::: Task material :::

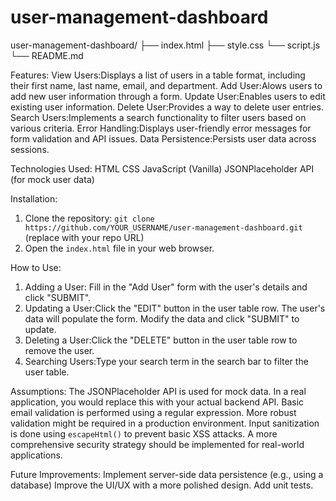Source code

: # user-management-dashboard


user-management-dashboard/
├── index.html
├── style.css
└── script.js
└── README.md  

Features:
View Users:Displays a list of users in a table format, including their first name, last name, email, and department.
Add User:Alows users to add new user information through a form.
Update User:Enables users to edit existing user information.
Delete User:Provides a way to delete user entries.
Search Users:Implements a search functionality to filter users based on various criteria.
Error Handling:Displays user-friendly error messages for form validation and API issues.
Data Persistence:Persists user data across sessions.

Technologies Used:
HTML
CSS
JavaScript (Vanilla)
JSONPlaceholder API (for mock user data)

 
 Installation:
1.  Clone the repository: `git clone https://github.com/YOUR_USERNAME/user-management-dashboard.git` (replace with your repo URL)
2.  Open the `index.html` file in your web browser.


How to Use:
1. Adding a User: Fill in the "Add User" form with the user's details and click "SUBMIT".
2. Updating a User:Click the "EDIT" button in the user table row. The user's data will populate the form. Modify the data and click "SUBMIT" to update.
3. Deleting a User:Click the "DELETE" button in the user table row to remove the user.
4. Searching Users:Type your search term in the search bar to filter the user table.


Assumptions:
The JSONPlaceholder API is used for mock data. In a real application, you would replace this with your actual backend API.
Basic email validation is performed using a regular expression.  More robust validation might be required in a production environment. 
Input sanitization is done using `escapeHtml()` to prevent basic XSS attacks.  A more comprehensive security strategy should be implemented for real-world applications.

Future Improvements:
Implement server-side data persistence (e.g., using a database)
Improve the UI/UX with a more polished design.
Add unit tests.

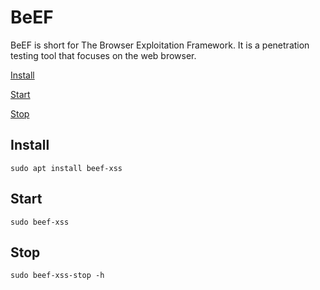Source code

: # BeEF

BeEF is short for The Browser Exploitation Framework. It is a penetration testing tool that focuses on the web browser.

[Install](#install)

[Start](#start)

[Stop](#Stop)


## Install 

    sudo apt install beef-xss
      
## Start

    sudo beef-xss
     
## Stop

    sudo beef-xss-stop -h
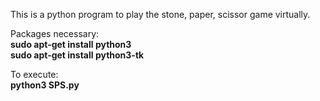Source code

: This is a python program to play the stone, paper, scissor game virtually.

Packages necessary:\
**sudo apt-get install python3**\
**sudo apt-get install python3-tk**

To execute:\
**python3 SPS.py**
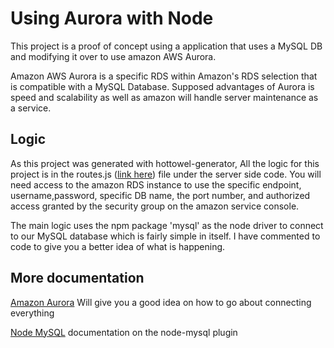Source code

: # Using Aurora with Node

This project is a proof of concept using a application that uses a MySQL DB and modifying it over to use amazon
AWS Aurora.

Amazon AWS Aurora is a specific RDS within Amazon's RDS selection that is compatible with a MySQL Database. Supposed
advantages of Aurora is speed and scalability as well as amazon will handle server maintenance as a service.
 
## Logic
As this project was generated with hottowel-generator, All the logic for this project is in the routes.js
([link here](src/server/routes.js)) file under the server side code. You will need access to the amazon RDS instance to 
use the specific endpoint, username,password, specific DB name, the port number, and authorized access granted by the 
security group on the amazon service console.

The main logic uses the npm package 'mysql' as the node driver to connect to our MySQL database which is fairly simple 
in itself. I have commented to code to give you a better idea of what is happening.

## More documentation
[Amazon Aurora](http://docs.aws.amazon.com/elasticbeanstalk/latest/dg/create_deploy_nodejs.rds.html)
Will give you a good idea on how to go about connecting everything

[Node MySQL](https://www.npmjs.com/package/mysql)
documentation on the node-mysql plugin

:::

_How to complete this task_
Word for word, restate the lines of the data above that fall between the line holding "Error Handling:Displays user-friendly" and the line holding "3. Deleting a", inclusive, and no other lines.

_Output below_
Error Handling:Displays user-friendly error messages for form validation and API issues.
Data Persistence:Persists user data across sessions.

Technologies Used:
HTML
CSS
JavaScript (Vanilla)
JSONPlaceholder API (for mock user data)

 
 Installation:
1.  Clone the repository: `git clone https://github.com/YOUR_USERNAME/user-management-dashboard.git` (replace with your repo URL)
2.  Open the `index.html` file in your web browser.


How to Use:
1. Adding a User: Fill in the "Add User" form with the user's details and click "SUBMIT".
2. Updating a User:Click the "EDIT" button in the user table row. The user's data will populate the form. Modify the data and click "SUBMIT" to update.
3. Deleting a User:Click the "DELETE" button in the user table row to remove the user.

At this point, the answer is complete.